[[ Data records open ]]

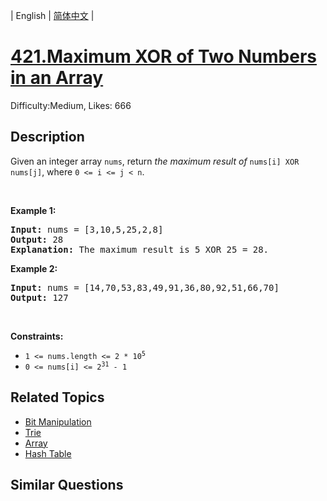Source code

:
| English | [简体中文](README.md) |

# [421.Maximum XOR of Two Numbers in an Array](https://leetcode.com/problems/maximum-xor-of-two-numbers-in-an-array/)
Difficulty:Medium, Likes: 666

## Description

<p>Given an integer array <code>nums</code>, return <em>the maximum result of </em><code>nums[i] XOR nums[j]</code>, where <code>0 &lt;= i &lt;= j &lt; n</code>.</p>

<p>&nbsp;</p>
<p><strong class="example">Example 1:</strong></p>

<pre>
<strong>Input:</strong> nums = [3,10,5,25,2,8]
<strong>Output:</strong> 28
<strong>Explanation:</strong> The maximum result is 5 XOR 25 = 28.
</pre>

<p><strong class="example">Example 2:</strong></p>

<pre>
<strong>Input:</strong> nums = [14,70,53,83,49,91,36,80,92,51,66,70]
<strong>Output:</strong> 127
</pre>

<p>&nbsp;</p>
<p><strong>Constraints:</strong></p>

<ul>
	<li><code>1 &lt;= nums.length &lt;= 2 * 10<sup>5</sup></code></li>
	<li><code>0 &lt;= nums[i] &lt;= 2<sup>31</sup> - 1</code></li>
</ul>


## Related Topics

- [Bit Manipulation](https://leetcode.com/tag/bit-manipulation/)
- [Trie](https://leetcode.com/tag/trie/)
- [Array](https://leetcode.com/tag/array/)
- [Hash Table](https://leetcode.com/tag/hash-table/)

## Similar Questions

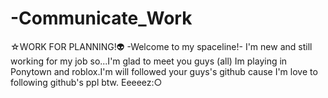 # -Communicate_Work
☆WORK FOR PLANNING!👽
-Welcome to my spaceline!-
I'm new and still working for my job so...I'm glad to meet you guys (all)
Im playing in Ponytown and roblox.I'm will followed your guys's github cause I'm love to following github's ppl btw. Eeeeez:○
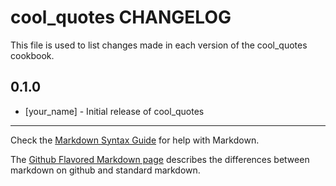 # cool_quotes CHANGELOG

This file is used to list changes made in each version of the cool_quotes cookbook.

## 0.1.0
- [your_name] - Initial release of cool_quotes

- - -
Check the [Markdown Syntax Guide](http://daringfireball.net/projects/markdown/syntax) for help with Markdown.

The [Github Flavored Markdown page](http://github.github.com/github-flavored-markdown/) describes the differences between markdown on github and standard markdown.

[[ Data records closed ]]

■ **Instructions for the task**:
Be exact. Write out all the entries and omit the pictures.

■ **Task output**:
Source code

:
| English | [简体中文](README.md) |

# [421.Maximum XOR of Two Numbers in an Array](https://leetcode.com/problems/maximum-xor-of-two-numbers-in-an-array/)
Difficulty:Medium, Likes: 666

## Description

<p>Given an integer array <code>nums</code>, return <em>the maximum result of </em><code>nums[i] XOR nums[j]</code>, where <code>0 &lt;= i &lt;= j &lt; n</code>.</p>

<p>&nbsp;</p>
<p><strong class="example">Example 1:</strong></p>

<pre>
<strong>Input:</strong> nums = [3,10,5,25,2,8]
<strong>Output:</strong> 28
<strong>Explanation:</strong> The maximum result is 5 XOR 25 = 28.
</pre>

<p><strong class="example">Example 2:</strong></p>

<pre>
<strong>Input:</strong> nums = [14,70,53,83,49,91,36,80,92,51,66,70]
<strong>Output:</strong> 127
</pre>

<p>&nbsp;</p>
<p><strong>Constraints:</strong></p>

<ul>
	<li><code>1 &lt;= nums.length &lt;= 2 * 10<sup>5</sup></code></li>
	<li><code>0 &lt;= nums[i] &lt;= 2<sup>31</sup> - 1</code></li>
</ul>


## Related Topics

- [Bit Manipulation](https://leetcode.com/tag/bit-manipulation/)
- [Trie](https://leetcode.com/tag/trie/)
- [Array](https://leetcode.com/tag/array/)
- [Hash Table](https://leetcode.com/tag/hash-table/)

## Similar Questions

 # -Communicate_Work
☆WORK FOR PLANNING!👽
-Welcome to my spaceline!-
I'm new and still working for my job so...I'm glad to meet you guys (all)
Im playing in Ponytown and roblox.I'm will followed your guys's github cause I'm love to following github's ppl btw. Eeeeez:○
 # cool_quotes CHANGELOG

This file is used to list changes made in each version of the cool_quotes cookbook.

## 0.1.0
- [your_name] - Initial release of cool_quotes

- - -
Check the [Markdown Syntax Guide](http://daringfireball.net/projects/markdown/syntax) for help with Markdown.

The [Github Flavored Markdown page](http://github.github.com/github-flavored-markdown/) describes the differences between markdown on github and standard markdown.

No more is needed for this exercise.